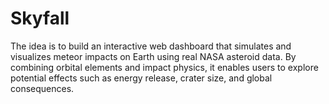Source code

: # Skyfall
The idea is to build an interactive web dashboard that simulates and visualizes meteor impacts on Earth using real NASA asteroid data. By combining orbital elements and impact physics, it enables users to explore potential effects such as energy release, crater size, and global consequences.
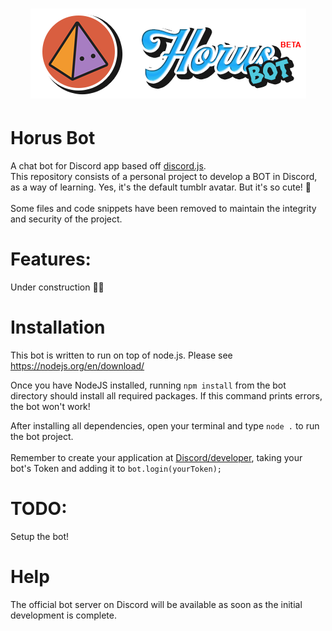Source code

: <h1 align="center">
    <img alt="HorusBot" title="#horusbot" src=".github/githubHorus.png" />
</h1>

# Horus Bot
A chat bot for Discord app based off <a href="https://github.com/hydrabolt/discord.js/">discord.js</a>. </br>
This repository consists of a personal project to develop a BOT in Discord, as a way of learning.
Yes, it's the default tumblr avatar. But it's so cute! 🥺
</br>
</br>
Some files and code snippets have been removed to maintain the integrity and security of the project.


# Features:

Under construction  👨‍💻


# Installation

This bot is written to run on top of node.js. Please see https://nodejs.org/en/download/

Once you have NodeJS installed, running `npm install` from the bot directory should install all required packages. If this command prints errors, the bot won't work!

After installing all dependencies, open your terminal and type `node .` to run the bot project.
</br>
<br>
Remember to create your application at <a href="https://discord.com/developers/applications">Discord/developer</a>, taking your bot's Token and adding it to `bot.login(yourToken);`

# TODO:

Setup the bot!


# Help

The official bot server on Discord will be available as soon as the initial development is complete.
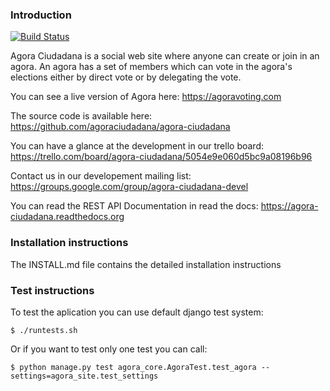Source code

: ### Introduction

[![Build Status](https://api.travis-ci.org/agoraciudadana/agora-ciudadana.png?branch=v2)](https://travis-ci.org/agoraciudadana/agora-ciudadana)

Agora Ciudadana is a social web site where anyone can create or join in an agora.
An agora has a set of members which can vote in the agora's elections either by
direct vote or by delegating the vote.

You can see a live version of Agora here: https://agoravoting.com

The source code is available here: https://github.com/agoraciudadana/agora-ciudadana

You can have a glance at the development in our trello board: 
https://trello.com/board/agora-ciudadana/5054e9e060d5bc9a08196b96

Contact us in our developement mailing list:
https://groups.google.com/group/agora-ciudadana-devel

You can read the REST API Documentation in read the docs:
https://agora-ciudadana.readthedocs.org

### Installation instructions

The INSTALL.md file contains the detailed installation instructions

### Test instructions

To test the aplication you can use default django test system:

    $ ./runtests.sh

Or if you want to test only one test you can call:

    $ python manage.py test agora_core.AgoraTest.test_agora --settings=agora_site.test_settings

===

## Activity
Your response should reproduce the entire listing verbatim, minus the pictures.

## Result for this exercise
Source code

: # Skyfall
The idea is to build an interactive web dashboard that simulates and visualizes meteor impacts on Earth using real NASA asteroid data. By combining orbital elements and impact physics, it enables users to explore potential effects such as energy release, crater size, and global consequences.
Source code

: <h1 align="center">
    <img alt="HorusBot" title="#horusbot" src=".github/githubHorus.png" />
</h1>

# Horus Bot
A chat bot for Discord app based off <a href="https://github.com/hydrabolt/discord.js/">discord.js</a>. </br>
This repository consists of a personal project to develop a BOT in Discord, as a way of learning.
Yes, it's the default tumblr avatar. But it's so cute! 🥺
</br>
</br>
Some files and code snippets have been removed to maintain the integrity and security of the project.


# Features:

Under construction  👨‍💻


# Installation

This bot is written to run on top of node.js. Please see https://nodejs.org/en/download/

Once you have NodeJS installed, running `npm install` from the bot directory should install all required packages. If this command prints errors, the bot won't work!

After installing all dependencies, open your terminal and type `node .` to run the bot project.
</br>
<br>
Remember to create your application at <a href="https://discord.com/developers/applications">Discord/developer</a>, taking your bot's Token and adding it to `bot.login(yourToken);`

# TODO:

Setup the bot!


# Help

The official bot server on Discord will be available as soon as the initial development is complete.
Source code

: ### Introduction

[![Build Status](https://api.travis-ci.org/agoraciudadana/agora-ciudadana.png?branch=v2)](https://travis-ci.org/agoraciudadana/agora-ciudadana)

Agora Ciudadana is a social web site where anyone can create or join in an agora.
An agora has a set of members which can vote in the agora's elections either by
direct vote or by delegating the vote.

You can see a live version of Agora here: https://agoravoting.com

The source code is available here: https://github.com/agoraciudadana/agora-ciudadana

You can have a glance at the development in our trello board: 
https://trello.com/board/agora-ciudadana/5054e9e060d5bc9a08196b96

Contact us in our developement mailing list:
https://groups.google.com/group/agora-ciudadana-devel

You can read the REST API Documentation in read the docs:
https://agora-ciudadana.readthedocs.org

### Installation instructions

The INSTALL.md file contains the detailed installation instructions

### Test instructions

To test the aplication you can use default django test system:

    $ ./runtests.sh

Or if you want to test only one test you can call:

    $ python manage.py test agora_core.AgoraTest.test_agora --settings=agora_site.test_settings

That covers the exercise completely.